> [WHAT IS REQUIRED]
The required result is an exact copy of the material from the line with "Target 2: Select" through its final line, both ends included.

□ □ □ □

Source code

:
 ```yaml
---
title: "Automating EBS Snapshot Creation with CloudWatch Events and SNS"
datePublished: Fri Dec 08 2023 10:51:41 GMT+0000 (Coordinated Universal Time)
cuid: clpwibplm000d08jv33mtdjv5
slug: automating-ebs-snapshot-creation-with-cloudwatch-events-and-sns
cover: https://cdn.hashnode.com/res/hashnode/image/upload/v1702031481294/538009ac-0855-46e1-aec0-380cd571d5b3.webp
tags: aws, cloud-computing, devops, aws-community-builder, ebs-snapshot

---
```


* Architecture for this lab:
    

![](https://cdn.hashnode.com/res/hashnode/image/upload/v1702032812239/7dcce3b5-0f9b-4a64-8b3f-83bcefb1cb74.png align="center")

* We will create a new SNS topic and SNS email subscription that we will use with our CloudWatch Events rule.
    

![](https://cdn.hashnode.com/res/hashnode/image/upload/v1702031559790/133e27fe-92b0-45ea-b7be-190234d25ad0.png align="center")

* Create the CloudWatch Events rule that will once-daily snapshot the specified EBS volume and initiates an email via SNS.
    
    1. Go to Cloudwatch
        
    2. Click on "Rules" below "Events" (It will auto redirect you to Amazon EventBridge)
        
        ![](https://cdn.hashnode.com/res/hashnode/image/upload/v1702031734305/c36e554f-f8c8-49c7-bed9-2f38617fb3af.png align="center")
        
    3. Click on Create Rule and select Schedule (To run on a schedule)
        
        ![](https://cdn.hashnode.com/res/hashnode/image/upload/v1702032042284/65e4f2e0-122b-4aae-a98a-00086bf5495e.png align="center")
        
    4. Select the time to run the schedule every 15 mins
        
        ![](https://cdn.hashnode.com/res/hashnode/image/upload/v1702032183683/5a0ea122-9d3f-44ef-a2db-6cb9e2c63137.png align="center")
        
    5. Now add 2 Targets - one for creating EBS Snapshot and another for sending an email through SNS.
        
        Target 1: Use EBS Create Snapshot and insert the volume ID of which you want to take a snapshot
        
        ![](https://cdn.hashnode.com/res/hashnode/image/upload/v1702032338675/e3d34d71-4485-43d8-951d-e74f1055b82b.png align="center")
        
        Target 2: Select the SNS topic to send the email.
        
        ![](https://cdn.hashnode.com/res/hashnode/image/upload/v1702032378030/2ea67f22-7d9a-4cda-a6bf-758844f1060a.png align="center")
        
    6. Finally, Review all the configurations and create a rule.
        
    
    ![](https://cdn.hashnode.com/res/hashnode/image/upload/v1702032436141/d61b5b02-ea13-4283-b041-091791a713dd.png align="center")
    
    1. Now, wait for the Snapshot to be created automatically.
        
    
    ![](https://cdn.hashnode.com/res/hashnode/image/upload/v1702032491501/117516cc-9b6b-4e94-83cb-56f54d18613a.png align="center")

□ □ □ □

> [OUTPUT FOR THIS TASK]
        Target 2: Select the SNS topic to send the email.
        
        ![](https://cdn.hashnode.com/res/hashnode/image/upload/v1702032378030/2ea67f22-7d9a-4cda-a6bf-758844f1060a.png align="center")
        
    6. Finally, Review all the configurations and create a rule.
        
    
    ![](https://cdn.hashnode.com/res/hashnode/image/upload/v1702032436141/d61b5b02-ea13-4283-b041-091791a713dd.png align="center")
    
    1. Now, wait for the Snapshot to be created automatically.
        
    
    ![](https://cdn.hashnode.com/res/hashnode/image/upload/v1702032491501/117516cc-9b6b-4e94-83cb-56f54d18613a.png align="center")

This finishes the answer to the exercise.